SI TEME IL MANCATO RIASSORBIMENTO 
Gli ex Ineos: Mangiarotti rispetti i patti

Gli ex dipendenti di Ineosfilms Monfalcone (ex Adriaplast) chiedono il rispetto dei patti alla Mangiarotti Spa. Preoccupati dalle affermazioni provenienti dall’azienda in merito al reperimento di personale anche dalle realtà aziendali del territorio colpite dalla crisi, come la Eurogroup e la Eaton. La questione è stata al centro di un’assemblea, l’altra sera, a Staranzano, alla quale hanno partecipato i sindaci di Monfalcone e Staranzano, Gianfranco Pizzolito e Lorenzo Presot, il consigliere provinciale Alessandro Perrone e i rappresentanti di tutti i partiti, tra cui il segretario provinciale di Prc, Alessandro Saullo, e il segretario del Partito democratico di Monfalcone, Paolo Frisenna.
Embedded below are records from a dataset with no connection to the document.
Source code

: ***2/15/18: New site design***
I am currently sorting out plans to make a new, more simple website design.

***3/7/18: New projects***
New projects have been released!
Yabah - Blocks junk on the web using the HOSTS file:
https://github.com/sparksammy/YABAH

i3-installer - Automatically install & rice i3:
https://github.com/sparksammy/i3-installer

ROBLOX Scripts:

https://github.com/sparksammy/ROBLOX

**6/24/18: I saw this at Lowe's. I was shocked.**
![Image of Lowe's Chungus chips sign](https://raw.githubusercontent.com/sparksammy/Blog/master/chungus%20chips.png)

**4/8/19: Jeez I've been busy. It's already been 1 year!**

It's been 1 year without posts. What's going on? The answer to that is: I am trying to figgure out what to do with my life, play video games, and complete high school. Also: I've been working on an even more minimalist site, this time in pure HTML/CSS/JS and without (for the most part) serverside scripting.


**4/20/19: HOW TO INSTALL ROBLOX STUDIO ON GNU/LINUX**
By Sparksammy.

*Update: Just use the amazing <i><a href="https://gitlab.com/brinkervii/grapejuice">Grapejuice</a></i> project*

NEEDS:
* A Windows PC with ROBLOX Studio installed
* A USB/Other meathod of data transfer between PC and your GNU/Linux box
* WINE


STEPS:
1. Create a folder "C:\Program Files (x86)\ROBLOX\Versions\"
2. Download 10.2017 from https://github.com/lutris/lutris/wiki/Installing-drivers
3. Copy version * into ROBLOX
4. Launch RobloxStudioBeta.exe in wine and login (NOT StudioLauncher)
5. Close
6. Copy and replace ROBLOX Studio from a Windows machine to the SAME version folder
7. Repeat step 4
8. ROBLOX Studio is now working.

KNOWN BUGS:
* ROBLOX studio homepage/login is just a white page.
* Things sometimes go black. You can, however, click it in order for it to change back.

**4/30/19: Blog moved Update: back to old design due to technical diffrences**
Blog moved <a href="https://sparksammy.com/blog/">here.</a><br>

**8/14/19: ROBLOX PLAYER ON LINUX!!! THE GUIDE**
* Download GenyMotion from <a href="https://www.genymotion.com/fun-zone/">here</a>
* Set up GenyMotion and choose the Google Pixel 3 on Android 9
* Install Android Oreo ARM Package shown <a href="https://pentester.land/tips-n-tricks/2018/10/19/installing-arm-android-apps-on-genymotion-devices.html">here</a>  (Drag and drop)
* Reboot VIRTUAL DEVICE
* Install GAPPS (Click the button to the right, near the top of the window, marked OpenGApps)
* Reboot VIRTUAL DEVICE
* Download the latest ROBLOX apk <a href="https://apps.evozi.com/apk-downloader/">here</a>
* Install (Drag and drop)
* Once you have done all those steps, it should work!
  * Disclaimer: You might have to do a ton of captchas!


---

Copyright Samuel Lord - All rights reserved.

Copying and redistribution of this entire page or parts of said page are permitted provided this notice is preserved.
La ex Rsu di via Timavo, «che pur non ufficialmente continua ad essere punto di riferimento per i lavoratori ex Ineos», ha convocato la riunione in considerazione dello «sconcerto» riconducibile a quanto sostenuto dalla Mangiarotti, che ha parlato di un accordo stipulato con le organizzazioni sindacali locali. «Questo accordo, apparentemente soddisfacente – è stato sottolineato -, in realtà annulla gli impegni preesistenti nei confronti dei lavoratori ex Ineos che hanno frequentato i lunghi percorsi di riqualificazione professionale, finanziati con fondi pubblici, richiesti, tra gli altri, dalla stessa Mangiarotti che ha pure fornito indicazioni precise sul tipo di figura professionale di cui avrebbero avuto bisogno a Monfalcone». L’accordo tra la Mangiarotti e le Organizzazioni sindacali che lo hanno sottoscritto, è stato ancora evidenziato, per quanto legittimo, esclude i lavoratori ex Ineos che si trovano in mobilità, quindi licenziati a tutti gli effetti, quando non scoperti dagli ammortizzatori sociali. Volendo evitare a tutti i costi scenari di conflitto tra lavoratori delle fabbriche in crisi, il sindaco Pizzolitto e il presidente della Provincia Gherghetta sono stati incaricati dall’assemblea di convocare entro 2 settimane un incontro tra le parti, Mangiarotti compresa, per riprendere il percorso che «avrebbe già dovuto condurre i lavoratori ex Ineos che hanno frequentato con profitto i corsi di riqualificazione all’assunzione presso la Mangiarotti». Ribadendo gli impegni enunciati al subentro del gruppo friulano, sarà richiesto alla Mangiarotti di farsi carico anche delle figure di impiegati amministrativi qualora la fase d’espansione che l’ha portata a Monfalcone richiedesse figure professionali specifiche.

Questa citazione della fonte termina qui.